Lines with "trades": how many are there in the listing below? Reply with the number only.

========================================================================

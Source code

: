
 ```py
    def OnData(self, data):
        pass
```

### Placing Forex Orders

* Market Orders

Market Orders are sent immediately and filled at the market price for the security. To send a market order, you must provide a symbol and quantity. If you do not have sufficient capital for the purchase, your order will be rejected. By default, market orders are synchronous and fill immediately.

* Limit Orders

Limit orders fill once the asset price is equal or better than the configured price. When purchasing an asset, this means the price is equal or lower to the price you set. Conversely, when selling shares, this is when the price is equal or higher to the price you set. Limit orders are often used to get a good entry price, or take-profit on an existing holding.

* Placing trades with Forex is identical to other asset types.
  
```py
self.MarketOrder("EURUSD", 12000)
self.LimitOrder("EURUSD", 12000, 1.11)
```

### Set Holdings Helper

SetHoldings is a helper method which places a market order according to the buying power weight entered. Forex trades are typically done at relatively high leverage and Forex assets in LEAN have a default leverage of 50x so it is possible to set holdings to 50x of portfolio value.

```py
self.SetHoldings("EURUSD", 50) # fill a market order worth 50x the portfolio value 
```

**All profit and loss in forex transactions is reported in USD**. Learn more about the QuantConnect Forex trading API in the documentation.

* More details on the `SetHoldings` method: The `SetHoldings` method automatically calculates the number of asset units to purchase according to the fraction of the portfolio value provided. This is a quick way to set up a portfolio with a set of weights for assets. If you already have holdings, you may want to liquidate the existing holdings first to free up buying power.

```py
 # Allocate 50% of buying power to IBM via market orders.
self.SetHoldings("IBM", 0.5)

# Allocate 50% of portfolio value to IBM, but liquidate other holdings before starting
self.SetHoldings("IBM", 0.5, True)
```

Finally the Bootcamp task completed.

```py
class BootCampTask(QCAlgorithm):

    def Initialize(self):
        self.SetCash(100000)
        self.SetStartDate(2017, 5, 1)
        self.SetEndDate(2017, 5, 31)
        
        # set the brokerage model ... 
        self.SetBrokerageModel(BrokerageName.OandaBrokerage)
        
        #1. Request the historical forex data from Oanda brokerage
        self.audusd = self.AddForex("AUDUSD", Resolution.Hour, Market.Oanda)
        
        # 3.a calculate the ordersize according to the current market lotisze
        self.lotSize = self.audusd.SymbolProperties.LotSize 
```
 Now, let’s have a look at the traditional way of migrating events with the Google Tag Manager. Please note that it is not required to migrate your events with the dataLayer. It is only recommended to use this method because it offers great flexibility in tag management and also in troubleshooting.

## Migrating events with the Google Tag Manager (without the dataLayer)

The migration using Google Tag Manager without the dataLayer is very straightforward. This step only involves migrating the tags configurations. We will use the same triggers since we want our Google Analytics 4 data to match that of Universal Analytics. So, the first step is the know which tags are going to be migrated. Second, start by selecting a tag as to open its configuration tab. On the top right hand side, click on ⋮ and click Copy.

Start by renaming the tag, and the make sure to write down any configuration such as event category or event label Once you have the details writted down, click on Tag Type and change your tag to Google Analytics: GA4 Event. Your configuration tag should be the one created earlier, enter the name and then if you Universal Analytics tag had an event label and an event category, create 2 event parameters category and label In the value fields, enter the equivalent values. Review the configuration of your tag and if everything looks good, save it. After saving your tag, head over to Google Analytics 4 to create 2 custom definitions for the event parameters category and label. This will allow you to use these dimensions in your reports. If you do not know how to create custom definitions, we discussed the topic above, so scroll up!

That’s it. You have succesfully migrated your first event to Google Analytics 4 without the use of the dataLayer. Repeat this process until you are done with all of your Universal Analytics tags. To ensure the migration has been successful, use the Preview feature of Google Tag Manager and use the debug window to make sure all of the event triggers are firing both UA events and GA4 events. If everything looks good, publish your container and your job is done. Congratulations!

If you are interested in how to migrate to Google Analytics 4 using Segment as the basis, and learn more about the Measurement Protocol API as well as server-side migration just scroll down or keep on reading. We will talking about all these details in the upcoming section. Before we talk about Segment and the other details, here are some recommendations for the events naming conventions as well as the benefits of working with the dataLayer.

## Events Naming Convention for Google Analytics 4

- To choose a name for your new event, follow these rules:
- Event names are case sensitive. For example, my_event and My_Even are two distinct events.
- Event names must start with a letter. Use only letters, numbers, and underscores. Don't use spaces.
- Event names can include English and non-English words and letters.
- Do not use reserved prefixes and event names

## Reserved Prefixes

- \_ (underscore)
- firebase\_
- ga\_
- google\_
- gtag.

========================================================================

### Solution to the exercise
2